> [Required action] Range to reproduce from the entries below: the line with "5. **Odešlete pull", the line with "- Zkontrolujte stav", and every line in between. Give them exactly and give nothing else.

> [Supplied information]
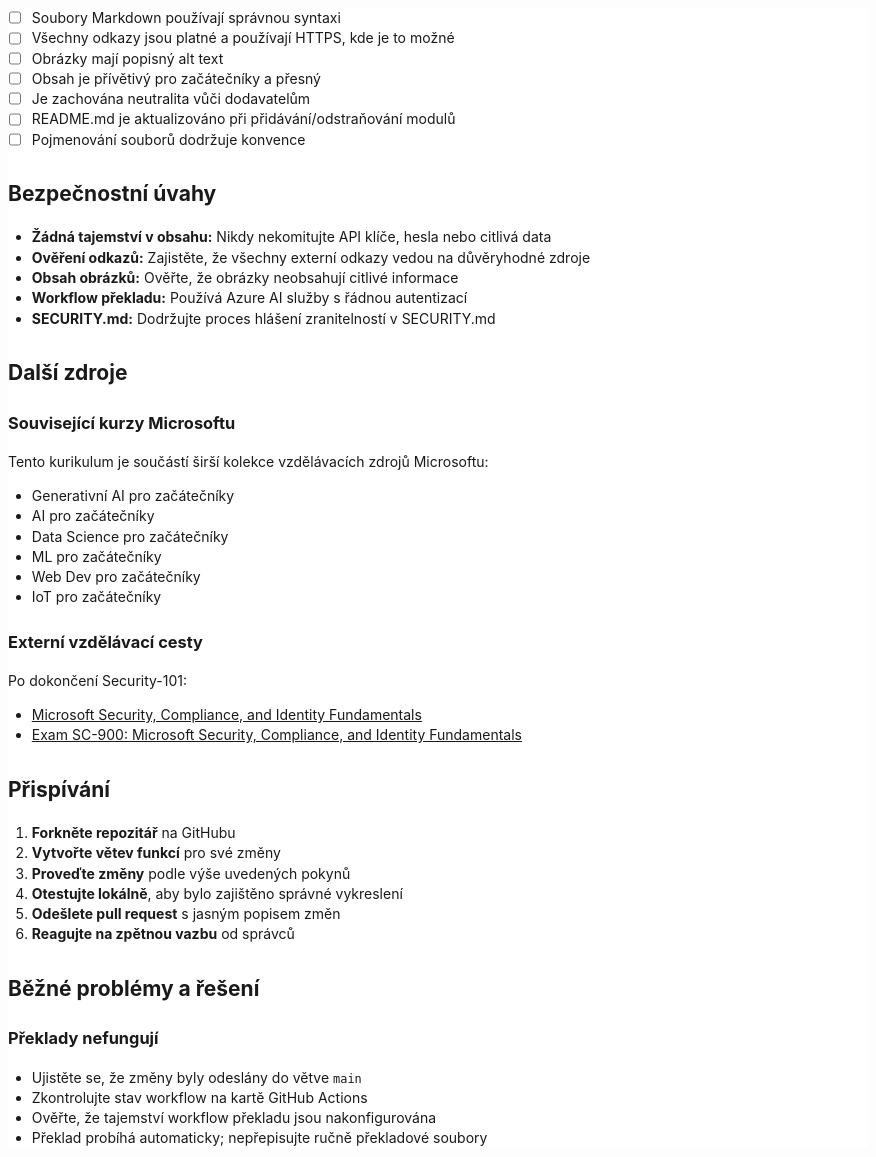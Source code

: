 - [ ] Soubory Markdown používají správnou syntaxi
- [ ] Všechny odkazy jsou platné a používají HTTPS, kde je to možné
- [ ] Obrázky mají popisný alt text
- [ ] Obsah je přívětivý pro začátečníky a přesný
- [ ] Je zachována neutralita vůči dodavatelům
- [ ] README.md je aktualizováno při přidávání/odstraňování modulů
- [ ] Pojmenování souborů dodržuje konvence

## Bezpečnostní úvahy

- **Žádná tajemství v obsahu:** Nikdy nekomitujte API klíče, hesla nebo citlivá data
- **Ověření odkazů:** Zajistěte, že všechny externí odkazy vedou na důvěryhodné zdroje
- **Obsah obrázků:** Ověřte, že obrázky neobsahují citlivé informace
- **Workflow překladu:** Používá Azure AI služby s řádnou autentizací
- **SECURITY.md:** Dodržujte proces hlášení zranitelností v SECURITY.md

## Další zdroje

### Související kurzy Microsoftu

Tento kurikulum je součástí širší kolekce vzdělávacích zdrojů Microsoftu:
- Generativní AI pro začátečníky
- AI pro začátečníky
- Data Science pro začátečníky
- ML pro začátečníky
- Web Dev pro začátečníky
- IoT pro začátečníky

### Externí vzdělávací cesty

Po dokončení Security-101:
- [Microsoft Security, Compliance, and Identity Fundamentals](https://learn.microsoft.com/training/paths/describe-concepts-of-security-compliance-identity/)
- [Exam SC-900: Microsoft Security, Compliance, and Identity Fundamentals](https://learn.microsoft.com/credentials/certifications/exams/sc-900/)

## Přispívání

1. **Forkněte repozitář** na GitHubu
2. **Vytvořte větev funkcí** pro své změny
3. **Proveďte změny** podle výše uvedených pokynů
4. **Otestujte lokálně**, aby bylo zajištěno správné vykreslení
5. **Odešlete pull request** s jasným popisem změn
6. **Reagujte na zpětnou vazbu** od správců

## Běžné problémy a řešení

### Překlady nefungují

- Ujistěte se, že změny byly odeslány do větve `main`
- Zkontrolujte stav workflow na kartě GitHub Actions
- Ověřte, že tajemství workflow překladu jsou nakonfigurována
- Překlad probíhá automaticky; nepřepisujte ručně překladové soubory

> [Answer to this task]
5. **Odešlete pull request** s jasným popisem změn
6. **Reagujte na zpětnou vazbu** od správců

## Běžné problémy a řešení

### Překlady nefungují

- Ujistěte se, že změny byly odeslány do větve `main`
- Zkontrolujte stav workflow na kartě GitHub Actions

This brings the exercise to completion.